Le 24 juin 1762, Mme de La Marck mettait à la disposition du fugitif le château de Schleyden[3], près d’Aix-ta-Chapelle[4] ; son intermédiaire, Mme de Boufflers, avait aussi décidé le philosophe Hume à préparer le séjour éventuel de Rousseau en Angleterre[5] et le prince de Conti offrait Trye[6] : Jean-Jacques refusa tout[7] et le Val de Travers le gardera longtemps sans

  1. Œuvres, édition Hachette, t. X, p. 362, à Mme de Boufflers, août 1762.
  2. Streckeisen-Moultou. J. J. Rousseau, ses amis et ses ennemis, t. II, p. 40, de Mme de Boufflers, 24 juin 1762, XIII.
  3. Id., t. II p. 41, id.
  4. Id., t. II, p. 46, de Mme de Boufflers, 31 juillet 1762, XV.
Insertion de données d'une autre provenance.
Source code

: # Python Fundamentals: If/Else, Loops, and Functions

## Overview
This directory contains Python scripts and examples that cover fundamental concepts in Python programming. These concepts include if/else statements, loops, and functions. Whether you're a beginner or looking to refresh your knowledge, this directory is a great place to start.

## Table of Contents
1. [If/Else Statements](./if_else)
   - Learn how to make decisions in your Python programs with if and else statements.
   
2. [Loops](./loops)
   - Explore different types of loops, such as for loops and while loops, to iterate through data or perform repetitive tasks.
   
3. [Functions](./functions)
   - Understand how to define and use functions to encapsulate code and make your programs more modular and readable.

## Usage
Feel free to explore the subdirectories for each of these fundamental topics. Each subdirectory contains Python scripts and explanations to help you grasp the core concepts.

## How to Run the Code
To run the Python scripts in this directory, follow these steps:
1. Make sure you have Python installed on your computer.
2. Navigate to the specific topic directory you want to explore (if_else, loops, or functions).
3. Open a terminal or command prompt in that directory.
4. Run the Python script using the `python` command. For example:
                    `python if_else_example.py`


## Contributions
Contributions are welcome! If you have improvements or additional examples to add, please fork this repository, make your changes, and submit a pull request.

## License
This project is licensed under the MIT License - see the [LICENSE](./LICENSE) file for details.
  5. Burton, o. c., t. II, p. 107, Mme de Boufflers à Hume, 16 juin 1762. Réponse de Hume, p. 108. Streckeisen, o. c., t. II, p. 44, Mme de Boufflers 21 juillet 1762, XIV ; p. 50, 22 octobre, XVII. Le 27 août, Rousseau consulta son cousin de Londres, Jean Rousseau, sur les conditions de la vie en Angleterre et sur l’opportunité d’y aller habiter ; la réponse, calculée pour décourager Jean-Jacques, est véritablement prophétique ; Lettres, C, Jean Rousseau à Rousseau, 30 sept. 1762, I.
  6. Streckeisen, o. c., t. II, p.46, 31 juillet 1762, XV.
  7. Œuvres, t. X, p. 344, à Mme de Boufflers, 4 juillet 1762 ; p. 362, août. Burton, o. c., t. II, p. 111, Mme de Boufflers à Hume, 30 juillet.